--- Exercise requirements ---
Transcribe the records below exactly.
***
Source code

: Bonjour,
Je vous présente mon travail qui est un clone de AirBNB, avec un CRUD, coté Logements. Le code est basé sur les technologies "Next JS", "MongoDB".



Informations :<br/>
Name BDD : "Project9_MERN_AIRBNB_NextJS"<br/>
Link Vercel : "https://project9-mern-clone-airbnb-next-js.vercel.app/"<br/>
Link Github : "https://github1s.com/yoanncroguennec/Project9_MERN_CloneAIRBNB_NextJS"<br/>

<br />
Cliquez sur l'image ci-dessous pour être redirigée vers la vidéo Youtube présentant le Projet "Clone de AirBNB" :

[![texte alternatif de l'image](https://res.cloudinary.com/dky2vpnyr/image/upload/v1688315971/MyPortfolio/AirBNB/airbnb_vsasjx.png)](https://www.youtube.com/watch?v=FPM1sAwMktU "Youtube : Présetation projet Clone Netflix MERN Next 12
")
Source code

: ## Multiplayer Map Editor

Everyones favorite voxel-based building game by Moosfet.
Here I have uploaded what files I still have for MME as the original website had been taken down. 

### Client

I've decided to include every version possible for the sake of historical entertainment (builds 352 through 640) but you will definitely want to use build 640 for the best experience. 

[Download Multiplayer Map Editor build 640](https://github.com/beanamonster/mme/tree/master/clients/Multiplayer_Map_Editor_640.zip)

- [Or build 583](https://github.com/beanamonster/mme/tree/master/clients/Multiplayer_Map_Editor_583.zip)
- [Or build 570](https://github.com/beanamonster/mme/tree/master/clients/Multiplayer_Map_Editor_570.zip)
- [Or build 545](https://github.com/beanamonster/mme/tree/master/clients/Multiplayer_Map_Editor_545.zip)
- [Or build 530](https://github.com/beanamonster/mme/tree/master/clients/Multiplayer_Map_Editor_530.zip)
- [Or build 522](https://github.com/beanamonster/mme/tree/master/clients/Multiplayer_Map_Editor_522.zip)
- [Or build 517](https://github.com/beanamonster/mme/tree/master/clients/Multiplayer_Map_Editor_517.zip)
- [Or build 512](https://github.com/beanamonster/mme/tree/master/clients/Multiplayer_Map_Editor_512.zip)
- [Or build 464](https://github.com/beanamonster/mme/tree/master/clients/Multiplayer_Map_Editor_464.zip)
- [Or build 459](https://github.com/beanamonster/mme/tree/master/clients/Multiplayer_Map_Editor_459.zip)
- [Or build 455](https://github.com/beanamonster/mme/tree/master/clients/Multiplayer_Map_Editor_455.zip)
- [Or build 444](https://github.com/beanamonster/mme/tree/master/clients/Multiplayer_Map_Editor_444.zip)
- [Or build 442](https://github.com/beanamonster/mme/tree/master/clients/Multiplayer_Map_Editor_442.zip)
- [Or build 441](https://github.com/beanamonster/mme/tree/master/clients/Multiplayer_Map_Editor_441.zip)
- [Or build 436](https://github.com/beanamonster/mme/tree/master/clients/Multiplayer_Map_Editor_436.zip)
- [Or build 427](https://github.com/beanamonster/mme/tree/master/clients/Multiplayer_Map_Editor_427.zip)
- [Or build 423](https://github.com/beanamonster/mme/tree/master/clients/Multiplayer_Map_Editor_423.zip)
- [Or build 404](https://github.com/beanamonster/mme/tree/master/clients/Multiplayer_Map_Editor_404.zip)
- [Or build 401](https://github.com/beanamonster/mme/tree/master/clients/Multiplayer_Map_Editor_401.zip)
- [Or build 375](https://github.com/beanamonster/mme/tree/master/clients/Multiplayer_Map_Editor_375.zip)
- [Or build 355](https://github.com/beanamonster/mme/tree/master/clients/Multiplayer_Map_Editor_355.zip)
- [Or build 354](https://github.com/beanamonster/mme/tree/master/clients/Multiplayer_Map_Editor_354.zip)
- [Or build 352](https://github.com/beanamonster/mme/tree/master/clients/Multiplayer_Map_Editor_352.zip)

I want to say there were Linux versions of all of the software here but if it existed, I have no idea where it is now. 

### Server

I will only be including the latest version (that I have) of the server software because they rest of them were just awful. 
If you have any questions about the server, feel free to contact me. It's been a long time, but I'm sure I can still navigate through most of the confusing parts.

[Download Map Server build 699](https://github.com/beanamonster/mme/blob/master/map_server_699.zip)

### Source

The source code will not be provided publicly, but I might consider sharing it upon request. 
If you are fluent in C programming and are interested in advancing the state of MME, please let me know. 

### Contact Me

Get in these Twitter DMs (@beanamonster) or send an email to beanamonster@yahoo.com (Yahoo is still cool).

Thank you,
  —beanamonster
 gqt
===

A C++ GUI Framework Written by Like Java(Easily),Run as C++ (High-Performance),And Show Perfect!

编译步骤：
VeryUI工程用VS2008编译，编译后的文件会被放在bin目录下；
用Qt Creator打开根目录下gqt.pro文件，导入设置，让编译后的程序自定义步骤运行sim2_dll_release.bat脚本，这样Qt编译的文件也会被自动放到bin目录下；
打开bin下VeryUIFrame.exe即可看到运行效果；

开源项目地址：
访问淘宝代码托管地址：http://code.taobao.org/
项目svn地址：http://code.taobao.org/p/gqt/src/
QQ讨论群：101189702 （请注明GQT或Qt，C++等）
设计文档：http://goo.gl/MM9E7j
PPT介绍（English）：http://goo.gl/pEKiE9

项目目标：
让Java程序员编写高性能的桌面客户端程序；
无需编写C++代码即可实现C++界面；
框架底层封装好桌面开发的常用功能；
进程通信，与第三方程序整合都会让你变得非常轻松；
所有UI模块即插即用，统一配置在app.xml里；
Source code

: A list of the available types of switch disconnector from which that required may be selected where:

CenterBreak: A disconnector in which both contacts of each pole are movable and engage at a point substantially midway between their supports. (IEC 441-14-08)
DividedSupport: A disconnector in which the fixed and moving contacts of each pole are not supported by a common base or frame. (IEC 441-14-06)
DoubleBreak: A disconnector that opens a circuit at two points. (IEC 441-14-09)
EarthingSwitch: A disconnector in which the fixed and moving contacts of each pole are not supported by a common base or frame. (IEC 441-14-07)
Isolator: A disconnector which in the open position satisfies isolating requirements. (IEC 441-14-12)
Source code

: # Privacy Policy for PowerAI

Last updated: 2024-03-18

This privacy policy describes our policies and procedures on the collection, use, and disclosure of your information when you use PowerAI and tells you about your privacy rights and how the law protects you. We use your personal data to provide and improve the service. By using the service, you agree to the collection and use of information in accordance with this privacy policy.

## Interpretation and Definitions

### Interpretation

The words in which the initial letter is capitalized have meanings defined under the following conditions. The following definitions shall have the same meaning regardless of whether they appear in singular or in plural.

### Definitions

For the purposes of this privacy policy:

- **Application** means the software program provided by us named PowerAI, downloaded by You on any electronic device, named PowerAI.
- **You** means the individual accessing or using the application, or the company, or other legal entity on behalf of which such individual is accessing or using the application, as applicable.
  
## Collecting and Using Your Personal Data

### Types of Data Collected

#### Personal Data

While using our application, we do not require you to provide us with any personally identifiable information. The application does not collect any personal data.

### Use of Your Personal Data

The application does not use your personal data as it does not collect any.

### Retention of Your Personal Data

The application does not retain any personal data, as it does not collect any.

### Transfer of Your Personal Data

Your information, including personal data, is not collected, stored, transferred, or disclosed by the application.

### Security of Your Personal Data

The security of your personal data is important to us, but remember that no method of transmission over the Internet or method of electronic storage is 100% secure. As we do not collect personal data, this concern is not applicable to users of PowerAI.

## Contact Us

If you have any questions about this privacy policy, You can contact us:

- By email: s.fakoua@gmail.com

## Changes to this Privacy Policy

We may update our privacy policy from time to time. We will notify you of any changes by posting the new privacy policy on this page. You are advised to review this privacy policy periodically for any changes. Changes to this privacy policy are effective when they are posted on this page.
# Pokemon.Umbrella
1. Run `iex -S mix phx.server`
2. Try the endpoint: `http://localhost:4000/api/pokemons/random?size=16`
***
--- Solution to the exercise ---
Source code

: Bonjour,
Je vous présente mon travail qui est un clone de AirBNB, avec un CRUD, coté Logements. Le code est basé sur les technologies "Next JS", "MongoDB".



Informations :<br/>
Name BDD : "Project9_MERN_AIRBNB_NextJS"<br/>
Link Vercel : "https://project9-mern-clone-airbnb-next-js.vercel.app/"<br/>
Link Github : "https://github1s.com/yoanncroguennec/Project9_MERN_CloneAIRBNB_NextJS"<br/>

<br />
Cliquez sur l'image ci-dessous pour être redirigée vers la vidéo Youtube présentant le Projet "Clone de AirBNB" :

[![texte alternatif de l'image](https://res.cloudinary.com/dky2vpnyr/image/upload/v1688315971/MyPortfolio/AirBNB/airbnb_vsasjx.png)](https://www.youtube.com/watch?v=FPM1sAwMktU "Youtube : Présetation projet Clone Netflix MERN Next 12
")
Source code

: ## Multiplayer Map Editor

Everyones favorite voxel-based building game by Moosfet.
Here I have uploaded what files I still have for MME as the original website had been taken down. 

### Client

I've decided to include every version possible for the sake of historical entertainment (builds 352 through 640) but you will definitely want to use build 640 for the best experience. 

[Download Multiplayer Map Editor build 640](https://github.com/beanamonster/mme/tree/master/clients/Multiplayer_Map_Editor_640.zip)

- [Or build 583](https://github.com/beanamonster/mme/tree/master/clients/Multiplayer_Map_Editor_583.zip)
- [Or build 570](https://github.com/beanamonster/mme/tree/master/clients/Multiplayer_Map_Editor_570.zip)
- [Or build 545](https://github.com/beanamonster/mme/tree/master/clients/Multiplayer_Map_Editor_545.zip)
- [Or build 530](https://github.com/beanamonster/mme/tree/master/clients/Multiplayer_Map_Editor_530.zip)
- [Or build 522](https://github.com/beanamonster/mme/tree/master/clients/Multiplayer_Map_Editor_522.zip)
- [Or build 517](https://github.com/beanamonster/mme/tree/master/clients/Multiplayer_Map_Editor_517.zip)
- [Or build 512](https://github.com/beanamonster/mme/tree/master/clients/Multiplayer_Map_Editor_512.zip)
- [Or build 464](https://github.com/beanamonster/mme/tree/master/clients/Multiplayer_Map_Editor_464.zip)
- [Or build 459](https://github.com/beanamonster/mme/tree/master/clients/Multiplayer_Map_Editor_459.zip)
- [Or build 455](https://github.com/beanamonster/mme/tree/master/clients/Multiplayer_Map_Editor_455.zip)
- [Or build 444](https://github.com/beanamonster/mme/tree/master/clients/Multiplayer_Map_Editor_444.zip)
- [Or build 442](https://github.com/beanamonster/mme/tree/master/clients/Multiplayer_Map_Editor_442.zip)
- [Or build 441](https://github.com/beanamonster/mme/tree/master/clients/Multiplayer_Map_Editor_441.zip)
- [Or build 436](https://github.com/beanamonster/mme/tree/master/clients/Multiplayer_Map_Editor_436.zip)
- [Or build 427](https://github.com/beanamonster/mme/tree/master/clients/Multiplayer_Map_Editor_427.zip)
- [Or build 423](https://github.com/beanamonster/mme/tree/master/clients/Multiplayer_Map_Editor_423.zip)
- [Or build 404](https://github.com/beanamonster/mme/tree/master/clients/Multiplayer_Map_Editor_404.zip)
- [Or build 401](https://github.com/beanamonster/mme/tree/master/clients/Multiplayer_Map_Editor_401.zip)
- [Or build 375](https://github.com/beanamonster/mme/tree/master/clients/Multiplayer_Map_Editor_375.zip)
- [Or build 355](https://github.com/beanamonster/mme/tree/master/clients/Multiplayer_Map_Editor_355.zip)
- [Or build 354](https://github.com/beanamonster/mme/tree/master/clients/Multiplayer_Map_Editor_354.zip)
- [Or build 352](https://github.com/beanamonster/mme/tree/master/clients/Multiplayer_Map_Editor_352.zip)

I want to say there were Linux versions of all of the software here but if it existed, I have no idea where it is now. 

### Server

I will only be including the latest version (that I have) of the server software because they rest of them were just awful. 
If you have any questions about the server, feel free to contact me. It's been a long time, but I'm sure I can still navigate through most of the confusing parts.

[Download Map Server build 699](https://github.com/beanamonster/mme/blob/master/map_server_699.zip)

### Source

The source code will not be provided publicly, but I might consider sharing it upon request. 
If you are fluent in C programming and are interested in advancing the state of MME, please let me know. 

### Contact Me

Get in these Twitter DMs (@beanamonster) or send an email to beanamonster@yahoo.com (Yahoo is still cool).

Thank you,
  —beanamonster
 gqt
===

A C++ GUI Framework Written by Like Java(Easily),Run as C++ (High-Performance),And Show Perfect!

编译步骤：
VeryUI工程用VS2008编译，编译后的文件会被放在bin目录下；
用Qt Creator打开根目录下gqt.pro文件，导入设置，让编译后的程序自定义步骤运行sim2_dll_release.bat脚本，这样Qt编译的文件也会被自动放到bin目录下；
打开bin下VeryUIFrame.exe即可看到运行效果；

开源项目地址：
访问淘宝代码托管地址：http://code.taobao.org/
项目svn地址：http://code.taobao.org/p/gqt/src/
QQ讨论群：101189702 （请注明GQT或Qt，C++等）
设计文档：http://goo.gl/MM9E7j
PPT介绍（English）：http://goo.gl/pEKiE9

项目目标：
让Java程序员编写高性能的桌面客户端程序；
无需编写C++代码即可实现C++界面；
框架底层封装好桌面开发的常用功能；
进程通信，与第三方程序整合都会让你变得非常轻松；
所有UI模块即插即用，统一配置在app.xml里；
Source code

: A list of the available types of switch disconnector from which that required may be selected where:

CenterBreak: A disconnector in which both contacts of each pole are movable and engage at a point substantially midway between their supports. (IEC 441-14-08)
DividedSupport: A disconnector in which the fixed and moving contacts of each pole are not supported by a common base or frame. (IEC 441-14-06)
DoubleBreak: A disconnector that opens a circuit at two points. (IEC 441-14-09)
EarthingSwitch: A disconnector in which the fixed and moving contacts of each pole are not supported by a common base or frame. (IEC 441-14-07)
Isolator: A disconnector which in the open position satisfies isolating requirements. (IEC 441-14-12)
Source code

: # Privacy Policy for PowerAI

Last updated: 2024-03-18

This privacy policy describes our policies and procedures on the collection, use, and disclosure of your information when you use PowerAI and tells you about your privacy rights and how the law protects you. We use your personal data to provide and improve the service. By using the service, you agree to the collection and use of information in accordance with this privacy policy.

## Interpretation and Definitions

### Interpretation

The words in which the initial letter is capitalized have meanings defined under the following conditions. The following definitions shall have the same meaning regardless of whether they appear in singular or in plural.

### Definitions

For the purposes of this privacy policy:

- **Application** means the software program provided by us named PowerAI, downloaded by You on any electronic device, named PowerAI.
- **You** means the individual accessing or using the application, or the company, or other legal entity on behalf of which such individual is accessing or using the application, as applicable.
  
## Collecting and Using Your Personal Data

### Types of Data Collected

#### Personal Data

While using our application, we do not require you to provide us with any personally identifiable information. The application does not collect any personal data.

### Use of Your Personal Data

The application does not use your personal data as it does not collect any.

### Retention of Your Personal Data

The application does not retain any personal data, as it does not collect any.

### Transfer of Your Personal Data

Your information, including personal data, is not collected, stored, transferred, or disclosed by the application.

### Security of Your Personal Data

The security of your personal data is important to us, but remember that no method of transmission over the Internet or method of electronic storage is 100% secure. As we do not collect personal data, this concern is not applicable to users of PowerAI.

## Contact Us

If you have any questions about this privacy policy, You can contact us:

- By email: s.fakoua@gmail.com

## Changes to this Privacy Policy

We may update our privacy policy from time to time. We will notify you of any changes by posting the new privacy policy on this page. You are advised to review this privacy policy periodically for any changes. Changes to this privacy policy are effective when they are posted on this page.
# Pokemon.Umbrella
1. Run `iex -S mix phx.server`
2. Try the endpoint: `http://localhost:4000/api/pokemons/random?size=16`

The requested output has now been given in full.